J’ajoute à ce propos qu’à la droite des toilettes se trouve mon bureau (auquel j’accède aussi directement), jouxtant la chambre de l’infirmière. Si elle occupe le lit voisin durant la nuit, dans la journée elle reste en général dans sa chambre. Ma femme, quant à elle, vit nuit et jour dans son repaire, le salon qui se trouve après un coude du couloir, et passe pratiquement tout son temps devant la télévision ou la radio. Elle n’en sort que rarement, en cas de nécessité seulement. Les chambres de Jôkichi, Satsuko et Keisuke, ainsi que leur salon, se trouvent au premier étage. Il y a également une chambre d’amis munie d’un lit. Il paraît que le salon du jeune couple est décoré avec un certain goût du luxe, mais, comme une partie de l’escalier est en colimaçon, mes pauvres jambes ne m’ont permis que rarement d’y monter.
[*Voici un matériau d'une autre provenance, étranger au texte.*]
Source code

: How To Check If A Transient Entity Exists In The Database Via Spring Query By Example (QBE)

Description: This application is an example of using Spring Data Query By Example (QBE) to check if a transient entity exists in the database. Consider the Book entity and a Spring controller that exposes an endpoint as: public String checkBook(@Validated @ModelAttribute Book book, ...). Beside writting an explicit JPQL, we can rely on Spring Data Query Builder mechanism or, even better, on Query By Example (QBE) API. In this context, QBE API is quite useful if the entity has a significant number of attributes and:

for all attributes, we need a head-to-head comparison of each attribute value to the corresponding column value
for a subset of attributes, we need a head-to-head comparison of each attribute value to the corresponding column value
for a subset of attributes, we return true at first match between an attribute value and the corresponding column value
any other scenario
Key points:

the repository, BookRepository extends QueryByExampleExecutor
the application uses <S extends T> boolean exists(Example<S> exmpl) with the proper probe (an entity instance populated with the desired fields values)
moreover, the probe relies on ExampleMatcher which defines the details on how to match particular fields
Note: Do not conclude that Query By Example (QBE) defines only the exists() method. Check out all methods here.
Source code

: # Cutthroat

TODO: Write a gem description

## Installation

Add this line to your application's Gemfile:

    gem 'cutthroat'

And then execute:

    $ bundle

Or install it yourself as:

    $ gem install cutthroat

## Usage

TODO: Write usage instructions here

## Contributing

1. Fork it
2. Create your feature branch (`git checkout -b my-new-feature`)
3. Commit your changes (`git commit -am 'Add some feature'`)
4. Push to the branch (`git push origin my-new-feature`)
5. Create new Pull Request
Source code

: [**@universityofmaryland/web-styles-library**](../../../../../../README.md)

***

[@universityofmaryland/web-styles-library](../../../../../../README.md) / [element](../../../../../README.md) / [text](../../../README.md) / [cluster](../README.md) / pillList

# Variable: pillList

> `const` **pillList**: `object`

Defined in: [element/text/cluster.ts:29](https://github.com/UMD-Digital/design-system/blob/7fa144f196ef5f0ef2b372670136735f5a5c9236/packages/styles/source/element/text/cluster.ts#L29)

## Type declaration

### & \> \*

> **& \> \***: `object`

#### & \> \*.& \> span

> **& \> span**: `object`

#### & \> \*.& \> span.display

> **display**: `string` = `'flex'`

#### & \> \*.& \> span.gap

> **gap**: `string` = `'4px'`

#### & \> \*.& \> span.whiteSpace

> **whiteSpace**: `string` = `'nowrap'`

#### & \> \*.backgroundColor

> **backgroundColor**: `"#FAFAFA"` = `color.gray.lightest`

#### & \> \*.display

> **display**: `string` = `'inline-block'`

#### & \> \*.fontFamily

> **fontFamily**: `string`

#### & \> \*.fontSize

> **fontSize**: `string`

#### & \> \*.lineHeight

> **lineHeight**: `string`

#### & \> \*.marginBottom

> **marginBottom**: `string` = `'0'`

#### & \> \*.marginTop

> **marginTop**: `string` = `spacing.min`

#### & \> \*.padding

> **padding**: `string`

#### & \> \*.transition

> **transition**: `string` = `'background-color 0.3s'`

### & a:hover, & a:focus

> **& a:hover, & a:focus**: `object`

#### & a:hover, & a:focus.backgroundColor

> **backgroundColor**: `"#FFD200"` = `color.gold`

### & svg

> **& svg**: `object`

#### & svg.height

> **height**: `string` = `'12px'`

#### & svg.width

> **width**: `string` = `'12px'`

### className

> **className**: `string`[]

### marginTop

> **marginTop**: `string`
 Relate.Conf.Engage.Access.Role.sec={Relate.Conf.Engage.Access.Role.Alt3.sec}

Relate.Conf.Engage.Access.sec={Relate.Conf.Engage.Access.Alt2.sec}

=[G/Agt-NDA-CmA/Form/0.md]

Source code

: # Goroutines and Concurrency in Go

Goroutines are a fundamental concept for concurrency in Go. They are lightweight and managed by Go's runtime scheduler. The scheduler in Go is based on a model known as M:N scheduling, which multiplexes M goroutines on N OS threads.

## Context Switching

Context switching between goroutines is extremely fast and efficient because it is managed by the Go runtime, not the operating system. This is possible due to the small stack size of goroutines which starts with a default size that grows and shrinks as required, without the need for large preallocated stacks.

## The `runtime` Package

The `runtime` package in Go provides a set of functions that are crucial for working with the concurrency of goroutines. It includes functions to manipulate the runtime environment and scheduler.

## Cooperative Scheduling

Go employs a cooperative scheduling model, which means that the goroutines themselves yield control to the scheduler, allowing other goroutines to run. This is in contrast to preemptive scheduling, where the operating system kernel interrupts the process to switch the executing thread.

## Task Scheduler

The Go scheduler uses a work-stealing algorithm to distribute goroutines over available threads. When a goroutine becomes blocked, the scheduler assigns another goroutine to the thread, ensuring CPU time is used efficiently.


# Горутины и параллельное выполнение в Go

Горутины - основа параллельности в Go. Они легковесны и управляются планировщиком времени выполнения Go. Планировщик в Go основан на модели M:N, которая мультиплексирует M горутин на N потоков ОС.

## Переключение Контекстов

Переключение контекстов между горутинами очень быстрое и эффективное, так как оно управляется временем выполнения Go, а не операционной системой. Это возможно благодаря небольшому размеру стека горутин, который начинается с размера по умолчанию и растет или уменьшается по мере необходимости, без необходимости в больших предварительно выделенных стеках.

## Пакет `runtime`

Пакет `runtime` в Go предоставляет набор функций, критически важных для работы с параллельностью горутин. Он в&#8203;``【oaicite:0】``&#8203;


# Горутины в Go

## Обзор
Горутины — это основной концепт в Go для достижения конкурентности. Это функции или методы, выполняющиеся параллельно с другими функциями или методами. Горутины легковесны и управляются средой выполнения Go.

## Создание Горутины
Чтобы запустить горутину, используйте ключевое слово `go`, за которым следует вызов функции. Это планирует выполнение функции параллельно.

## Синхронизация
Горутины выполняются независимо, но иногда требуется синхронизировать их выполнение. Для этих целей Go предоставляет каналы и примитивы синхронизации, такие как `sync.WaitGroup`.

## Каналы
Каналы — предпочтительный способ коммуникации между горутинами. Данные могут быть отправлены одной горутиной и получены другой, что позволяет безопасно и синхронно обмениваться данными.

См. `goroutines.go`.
Or, la rénovation de la salle de bains a généré un petit conflit. Ma femme préférait une baignoire en bois, car, dans la céramique, l’eau refroidit trop vite et l’hiver ce serait glacial ; mais, suivant en cela aussi la suggestion de Satsuko (tout en cachant à ma femme que l’idée venait d’elle), j’ai choisi la céramique. Ce fut toutefois une erreur – à moins qu’au contraire ce fût une réussite ?… En effet, le carrelage mouillé est tellement glissant qu’il est dangereux pour les vieilles personnes. Ainsi, ma femme a fait une superbe chute alors qu’elle voulait se rincer à côté du bassin. Quant à moi, j’avais les jambes allongées dans la baignoire, quand je décidai tout à coup de me relever en agrippant les rebords de la baignoire : peine perdue, car mes mains n’en finissaient pas de glisser. Vu l’infirmité de ma main gauche, c’est extrêmement malcommode. Sur le carrelage du sol, nous avons donc fait poser des caillebotis en bois, mais nous restons sans solution pour la baignoire.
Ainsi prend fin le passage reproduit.